[Data under study]
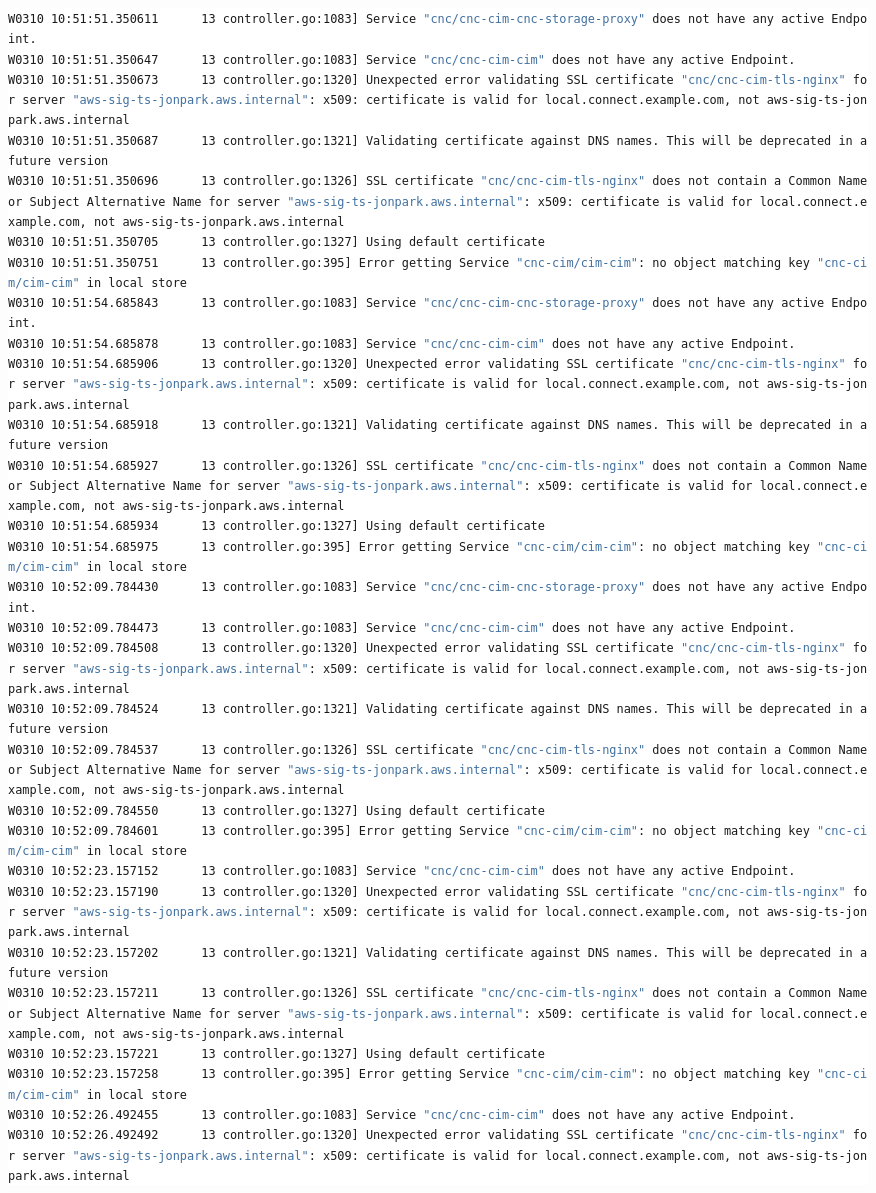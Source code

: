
 ```bash
W0310 10:51:51.350611      13 controller.go:1083] Service "cnc/cnc-cim-cnc-storage-proxy" does not have any active Endpoint.
W0310 10:51:51.350647      13 controller.go:1083] Service "cnc/cnc-cim-cim" does not have any active Endpoint.
W0310 10:51:51.350673      13 controller.go:1320] Unexpected error validating SSL certificate "cnc/cnc-cim-tls-nginx" for server "aws-sig-ts-jonpark.aws.internal": x509: certificate is valid for local.connect.example.com, not aws-sig-ts-jonpark.aws.internal
W0310 10:51:51.350687      13 controller.go:1321] Validating certificate against DNS names. This will be deprecated in a future version
W0310 10:51:51.350696      13 controller.go:1326] SSL certificate "cnc/cnc-cim-tls-nginx" does not contain a Common Name or Subject Alternative Name for server "aws-sig-ts-jonpark.aws.internal": x509: certificate is valid for local.connect.example.com, not aws-sig-ts-jonpark.aws.internal
W0310 10:51:51.350705      13 controller.go:1327] Using default certificate
W0310 10:51:51.350751      13 controller.go:395] Error getting Service "cnc-cim/cim-cim": no object matching key "cnc-cim/cim-cim" in local store
W0310 10:51:54.685843      13 controller.go:1083] Service "cnc/cnc-cim-cnc-storage-proxy" does not have any active Endpoint.
W0310 10:51:54.685878      13 controller.go:1083] Service "cnc/cnc-cim-cim" does not have any active Endpoint.
W0310 10:51:54.685906      13 controller.go:1320] Unexpected error validating SSL certificate "cnc/cnc-cim-tls-nginx" for server "aws-sig-ts-jonpark.aws.internal": x509: certificate is valid for local.connect.example.com, not aws-sig-ts-jonpark.aws.internal
W0310 10:51:54.685918      13 controller.go:1321] Validating certificate against DNS names. This will be deprecated in a future version
W0310 10:51:54.685927      13 controller.go:1326] SSL certificate "cnc/cnc-cim-tls-nginx" does not contain a Common Name or Subject Alternative Name for server "aws-sig-ts-jonpark.aws.internal": x509: certificate is valid for local.connect.example.com, not aws-sig-ts-jonpark.aws.internal
W0310 10:51:54.685934      13 controller.go:1327] Using default certificate
W0310 10:51:54.685975      13 controller.go:395] Error getting Service "cnc-cim/cim-cim": no object matching key "cnc-cim/cim-cim" in local store
W0310 10:52:09.784430      13 controller.go:1083] Service "cnc/cnc-cim-cnc-storage-proxy" does not have any active Endpoint.
W0310 10:52:09.784473      13 controller.go:1083] Service "cnc/cnc-cim-cim" does not have any active Endpoint.
W0310 10:52:09.784508      13 controller.go:1320] Unexpected error validating SSL certificate "cnc/cnc-cim-tls-nginx" for server "aws-sig-ts-jonpark.aws.internal": x509: certificate is valid for local.connect.example.com, not aws-sig-ts-jonpark.aws.internal
W0310 10:52:09.784524      13 controller.go:1321] Validating certificate against DNS names. This will be deprecated in a future version
W0310 10:52:09.784537      13 controller.go:1326] SSL certificate "cnc/cnc-cim-tls-nginx" does not contain a Common Name or Subject Alternative Name for server "aws-sig-ts-jonpark.aws.internal": x509: certificate is valid for local.connect.example.com, not aws-sig-ts-jonpark.aws.internal
W0310 10:52:09.784550      13 controller.go:1327] Using default certificate
W0310 10:52:09.784601      13 controller.go:395] Error getting Service "cnc-cim/cim-cim": no object matching key "cnc-cim/cim-cim" in local store
W0310 10:52:23.157152      13 controller.go:1083] Service "cnc/cnc-cim-cim" does not have any active Endpoint.
W0310 10:52:23.157190      13 controller.go:1320] Unexpected error validating SSL certificate "cnc/cnc-cim-tls-nginx" for server "aws-sig-ts-jonpark.aws.internal": x509: certificate is valid for local.connect.example.com, not aws-sig-ts-jonpark.aws.internal
W0310 10:52:23.157202      13 controller.go:1321] Validating certificate against DNS names. This will be deprecated in a future version
W0310 10:52:23.157211      13 controller.go:1326] SSL certificate "cnc/cnc-cim-tls-nginx" does not contain a Common Name or Subject Alternative Name for server "aws-sig-ts-jonpark.aws.internal": x509: certificate is valid for local.connect.example.com, not aws-sig-ts-jonpark.aws.internal
W0310 10:52:23.157221      13 controller.go:1327] Using default certificate
W0310 10:52:23.157258      13 controller.go:395] Error getting Service "cnc-cim/cim-cim": no object matching key "cnc-cim/cim-cim" in local store
W0310 10:52:26.492455      13 controller.go:1083] Service "cnc/cnc-cim-cim" does not have any active Endpoint.
W0310 10:52:26.492492      13 controller.go:1320] Unexpected error validating SSL certificate "cnc/cnc-cim-tls-nginx" for server "aws-sig-ts-jonpark.aws.internal": x509: certificate is valid for local.connect.example.com, not aws-sig-ts-jonpark.aws.internal
```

[Task requirements] Please copy out each line above exactly as written, but not the pictures.

[Response below]
Source code

:
 ```bash
W0310 10:51:51.350611      13 controller.go:1083] Service "cnc/cnc-cim-cnc-storage-proxy" does not have any active Endpoint.
W0310 10:51:51.350647      13 controller.go:1083] Service "cnc/cnc-cim-cim" does not have any active Endpoint.
W0310 10:51:51.350673      13 controller.go:1320] Unexpected error validating SSL certificate "cnc/cnc-cim-tls-nginx" for server "aws-sig-ts-jonpark.aws.internal": x509: certificate is valid for local.connect.example.com, not aws-sig-ts-jonpark.aws.internal
W0310 10:51:51.350687      13 controller.go:1321] Validating certificate against DNS names. This will be deprecated in a future version
W0310 10:51:51.350696      13 controller.go:1326] SSL certificate "cnc/cnc-cim-tls-nginx" does not contain a Common Name or Subject Alternative Name for server "aws-sig-ts-jonpark.aws.internal": x509: certificate is valid for local.connect.example.com, not aws-sig-ts-jonpark.aws.internal
W0310 10:51:51.350705      13 controller.go:1327] Using default certificate
W0310 10:51:51.350751      13 controller.go:395] Error getting Service "cnc-cim/cim-cim": no object matching key "cnc-cim/cim-cim" in local store
W0310 10:51:54.685843      13 controller.go:1083] Service "cnc/cnc-cim-cnc-storage-proxy" does not have any active Endpoint.
W0310 10:51:54.685878      13 controller.go:1083] Service "cnc/cnc-cim-cim" does not have any active Endpoint.
W0310 10:51:54.685906      13 controller.go:1320] Unexpected error validating SSL certificate "cnc/cnc-cim-tls-nginx" for server "aws-sig-ts-jonpark.aws.internal": x509: certificate is valid for local.connect.example.com, not aws-sig-ts-jonpark.aws.internal
W0310 10:51:54.685918      13 controller.go:1321] Validating certificate against DNS names. This will be deprecated in a future version
W0310 10:51:54.685927      13 controller.go:1326] SSL certificate "cnc/cnc-cim-tls-nginx" does not contain a Common Name or Subject Alternative Name for server "aws-sig-ts-jonpark.aws.internal": x509: certificate is valid for local.connect.example.com, not aws-sig-ts-jonpark.aws.internal
W0310 10:51:54.685934      13 controller.go:1327] Using default certificate
W0310 10:51:54.685975      13 controller.go:395] Error getting Service "cnc-cim/cim-cim": no object matching key "cnc-cim/cim-cim" in local store
W0310 10:52:09.784430      13 controller.go:1083] Service "cnc/cnc-cim-cnc-storage-proxy" does not have any active Endpoint.
W0310 10:52:09.784473      13 controller.go:1083] Service "cnc/cnc-cim-cim" does not have any active Endpoint.
W0310 10:52:09.784508      13 controller.go:1320] Unexpected error validating SSL certificate "cnc/cnc-cim-tls-nginx" for server "aws-sig-ts-jonpark.aws.internal": x509: certificate is valid for local.connect.example.com, not aws-sig-ts-jonpark.aws.internal
W0310 10:52:09.784524      13 controller.go:1321] Validating certificate against DNS names. This will be deprecated in a future version
W0310 10:52:09.784537      13 controller.go:1326] SSL certificate "cnc/cnc-cim-tls-nginx" does not contain a Common Name or Subject Alternative Name for server "aws-sig-ts-jonpark.aws.internal": x509: certificate is valid for local.connect.example.com, not aws-sig-ts-jonpark.aws.internal
W0310 10:52:09.784550      13 controller.go:1327] Using default certificate
W0310 10:52:09.784601      13 controller.go:395] Error getting Service "cnc-cim/cim-cim": no object matching key "cnc-cim/cim-cim" in local store
W0310 10:52:23.157152      13 controller.go:1083] Service "cnc/cnc-cim-cim" does not have any active Endpoint.
W0310 10:52:23.157190      13 controller.go:1320] Unexpected error validating SSL certificate "cnc/cnc-cim-tls-nginx" for server "aws-sig-ts-jonpark.aws.internal": x509: certificate is valid for local.connect.example.com, not aws-sig-ts-jonpark.aws.internal
W0310 10:52:23.157202      13 controller.go:1321] Validating certificate against DNS names. This will be deprecated in a future version
W0310 10:52:23.157211      13 controller.go:1326] SSL certificate "cnc/cnc-cim-tls-nginx" does not contain a Common Name or Subject Alternative Name for server "aws-sig-ts-jonpark.aws.internal": x509: certificate is valid for local.connect.example.com, not aws-sig-ts-jonpark.aws.internal
W0310 10:52:23.157221      13 controller.go:1327] Using default certificate
W0310 10:52:23.157258      13 controller.go:395] Error getting Service "cnc-cim/cim-cim": no object matching key "cnc-cim/cim-cim" in local store
W0310 10:52:26.492455      13 controller.go:1083] Service "cnc/cnc-cim-cim" does not have any active Endpoint.
W0310 10:52:26.492492      13 controller.go:1320] Unexpected error validating SSL certificate "cnc/cnc-cim-tls-nginx" for server "aws-sig-ts-jonpark.aws.internal": x509: certificate is valid for local.connect.example.com, not aws-sig-ts-jonpark.aws.internal
```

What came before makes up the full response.